La scène politique congolaise est une fois de plus secouée par des déclarations incendiaires. Augustin Kabuya, secrétaire général de l’Union pour la Démocratie et le Progrès Social (UDPS), a récemment accusé Jean-Marc Kabund, ancien président intérimaire du parti présidentiel, d’avoir sollicité le pardon du président Félix Tshisekedi pour obtenir sa libération de la prison centrale de Makala. Ces propos, tenus lors d’un meeting avec la base de la Tshangu, ont suscité une vive controverse.
Kabuya a affirmé que Kabund, bien qu’opposant déclaré, aurait envoyé un émissaire pour demander la clémence du chef de l’État. Cette déclaration soulève des questions fondamentales sur l’état de la justice en République Démocratique du Congo. Si ces accusations sont avérées, elles laissent croire une fois de plus que la justice congolaise est malade, instrumentalisée à des fins politiques.
Comment un haut cadre d’un parti au pouvoir peut-il émettre de telles déclarations, insinuant que la justice n’a joué aucun rôle dans la libération de Kabund ? Cela jette une ombre sur l’indépendance des institutions judiciaires et renforce l’idée que les décisions de justice peuvent être influencées par des arrangements politiques, a affirmé un acteur politique sous anonymat.
Jean-Marc Kabund, de son côté, a toujours clamé son innocence et dénoncé les obstacles politiques auxquels il a été confronté. Sa récente libération, après plusieurs mois de détention, est perçue par certains comme une victoire personnelle, mais les propos de Kabuya viennent ternir cette image.

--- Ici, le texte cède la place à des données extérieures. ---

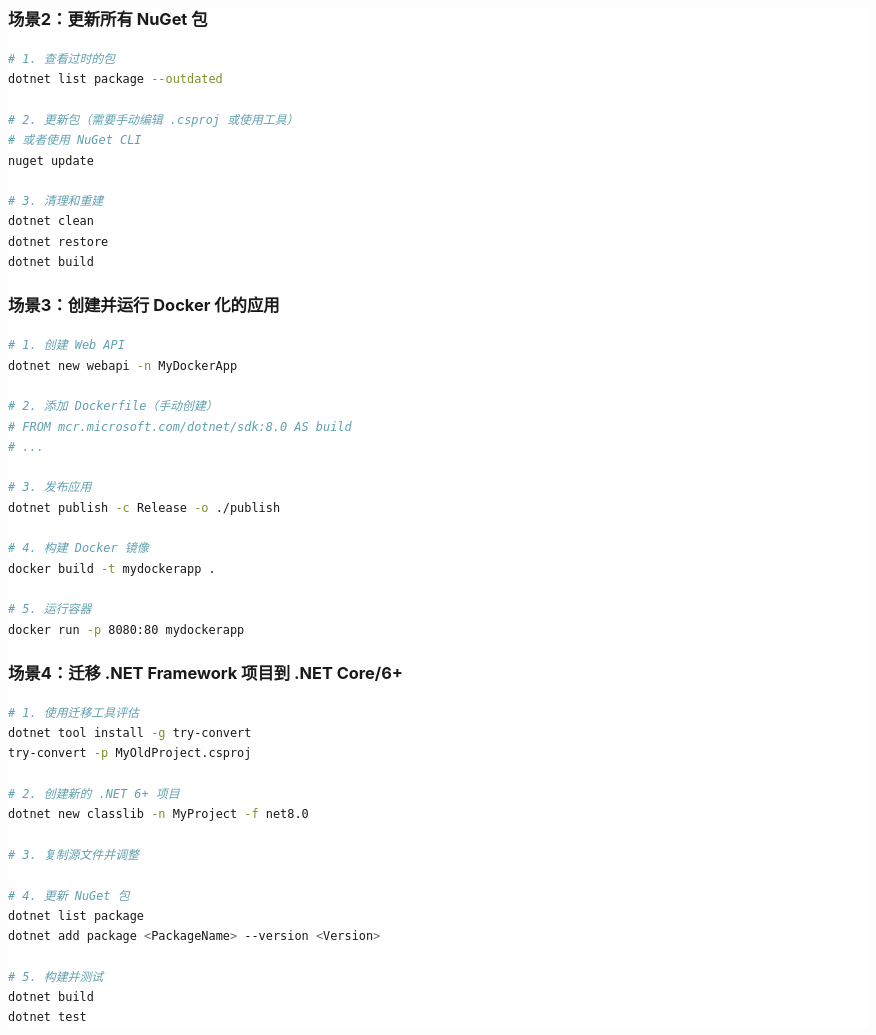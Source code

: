 ### 场景2：更新所有 NuGet 包

```bash
# 1. 查看过时的包
dotnet list package --outdated

# 2. 更新包（需要手动编辑 .csproj 或使用工具）
# 或者使用 NuGet CLI
nuget update

# 3. 清理和重建
dotnet clean
dotnet restore
dotnet build
```

### 场景3：创建并运行 Docker 化的应用

```bash
# 1. 创建 Web API
dotnet new webapi -n MyDockerApp

# 2. 添加 Dockerfile（手动创建）
# FROM mcr.microsoft.com/dotnet/sdk:8.0 AS build
# ...

# 3. 发布应用
dotnet publish -c Release -o ./publish

# 4. 构建 Docker 镜像
docker build -t mydockerapp .

# 5. 运行容器
docker run -p 8080:80 mydockerapp
```

### 场景4：迁移 .NET Framework 项目到 .NET Core/6+

```bash
# 1. 使用迁移工具评估
dotnet tool install -g try-convert
try-convert -p MyOldProject.csproj

# 2. 创建新的 .NET 6+ 项目
dotnet new classlib -n MyProject -f net8.0

# 3. 复制源文件并调整

# 4. 更新 NuGet 包
dotnet list package
dotnet add package <PackageName> --version <Version>

# 5. 构建并测试
dotnet build
dotnet test
```
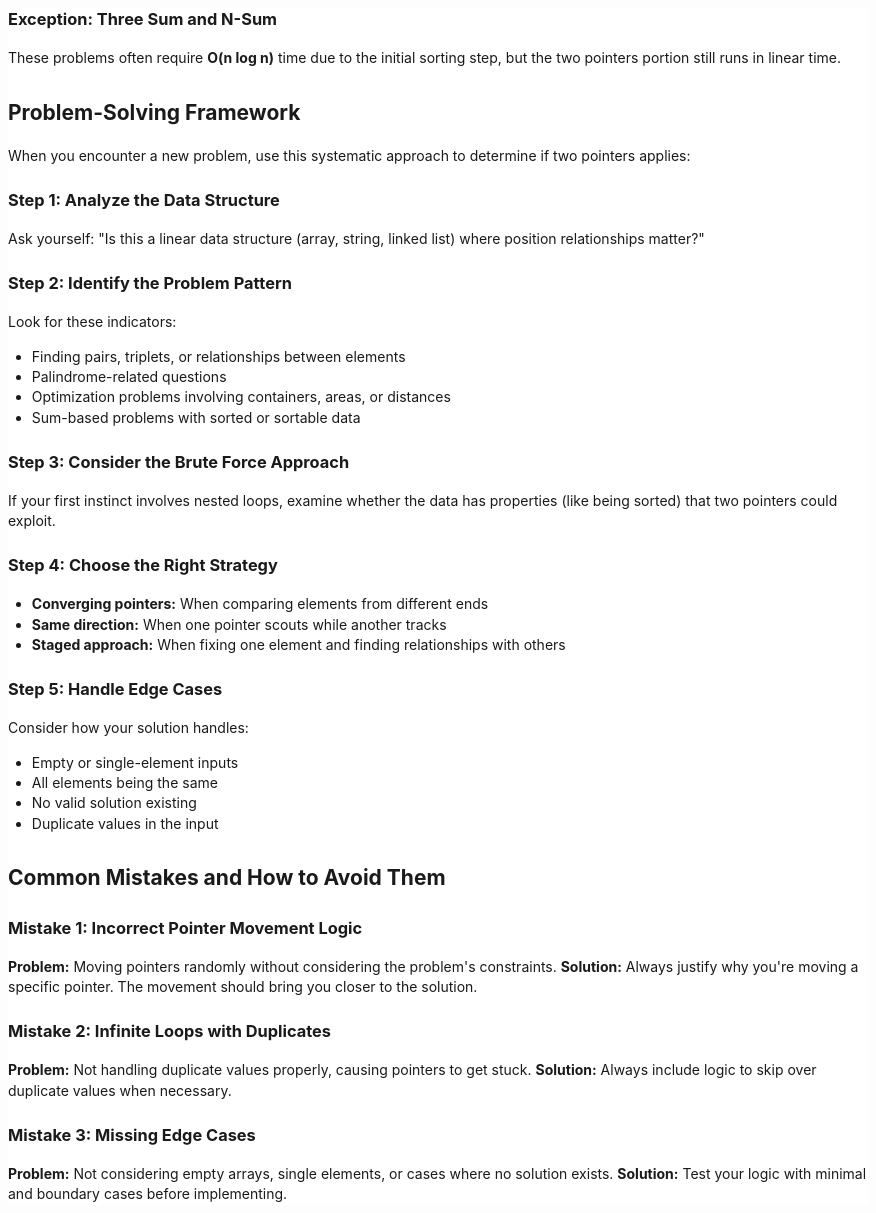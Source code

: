 ### Exception: Three Sum and N-Sum
These problems often require **O(n log n)** time due to the initial sorting step, but the two pointers portion still runs in linear time.

## Problem-Solving Framework

When you encounter a new problem, use this systematic approach to determine if two pointers applies:

### Step 1: Analyze the Data Structure
Ask yourself: "Is this a linear data structure (array, string, linked list) where position relationships matter?"

### Step 2: Identify the Problem Pattern
Look for these indicators:
- Finding pairs, triplets, or relationships between elements
- Palindrome-related questions
- Optimization problems involving containers, areas, or distances
- Sum-based problems with sorted or sortable data

### Step 3: Consider the Brute Force Approach
If your first instinct involves nested loops, examine whether the data has properties (like being sorted) that two pointers could exploit.

### Step 4: Choose the Right Strategy
- **Converging pointers:** When comparing elements from different ends
- **Same direction:** When one pointer scouts while another tracks
- **Staged approach:** When fixing one element and finding relationships with others

### Step 5: Handle Edge Cases
Consider how your solution handles:
- Empty or single-element inputs
- All elements being the same
- No valid solution existing
- Duplicate values in the input

## Common Mistakes and How to Avoid Them

### Mistake 1: Incorrect Pointer Movement Logic
**Problem:** Moving pointers randomly without considering the problem's constraints.
**Solution:** Always justify why you're moving a specific pointer. The movement should bring you closer to the solution.

### Mistake 2: Infinite Loops with Duplicates
**Problem:** Not handling duplicate values properly, causing pointers to get stuck.
**Solution:** Always include logic to skip over duplicate values when necessary.

### Mistake 3: Missing Edge Cases
**Problem:** Not considering empty arrays, single elements, or cases where no solution exists.
**Solution:** Test your logic with minimal and boundary cases before implementing.
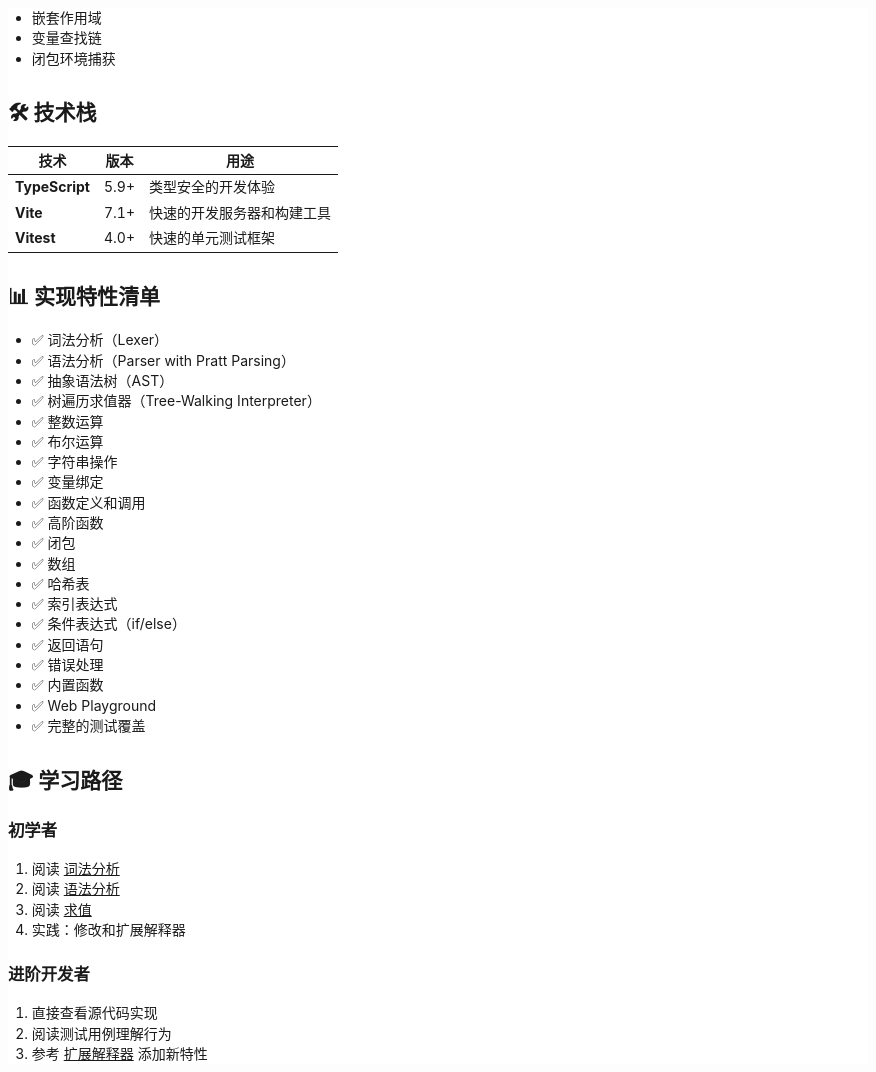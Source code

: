 - 嵌套作用域
- 变量查找链
- 闭包环境捕获

## 🛠️ 技术栈

| 技术           | 版本 | 用途                       |
| -------------- | ---- | -------------------------- |
| **TypeScript** | 5.9+ | 类型安全的开发体验         |
| **Vite**       | 7.1+ | 快速的开发服务器和构建工具 |
| **Vitest**     | 4.0+ | 快速的单元测试框架         |

## 📊 实现特性清单

- ✅ 词法分析（Lexer）
- ✅ 语法分析（Parser with Pratt Parsing）
- ✅ 抽象语法树（AST）
- ✅ 树遍历求值器（Tree-Walking Interpreter）
- ✅ 整数运算
- ✅ 布尔运算
- ✅ 字符串操作
- ✅ 变量绑定
- ✅ 函数定义和调用
- ✅ 高阶函数
- ✅ 闭包
- ✅ 数组
- ✅ 哈希表
- ✅ 索引表达式
- ✅ 条件表达式（if/else）
- ✅ 返回语句
- ✅ 错误处理
- ✅ 内置函数
- ✅ Web Playground
- ✅ 完整的测试覆盖

## 🎓 学习路径

### 初学者

1. 阅读 [词法分析](./docs/01-词法分析.md)
2. 阅读 [语法分析](./docs/02-语法分析.md)
3. 阅读 [求值](./docs/03-求值.md)
4. 实践：修改和扩展解释器

### 进阶开发者

1. 直接查看源代码实现
2. 阅读测试用例理解行为
3. 参考 [扩展解释器](./docs/04-扩展解释器.md) 添加新特性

Cette situation illustre un problème plus large : l’instrumentalisation de la justice pour régler des comptes politiques. Une justice véritablement indépendante est essentielle pour garantir la confiance des citoyens et préserver l’État de droit. Les déclarations de Kabuya, qu’elles soient fondées ou non, soulignent la nécessité urgente de réformer le système judiciaire congolais pour qu’il soit à l’abri des influences politiques.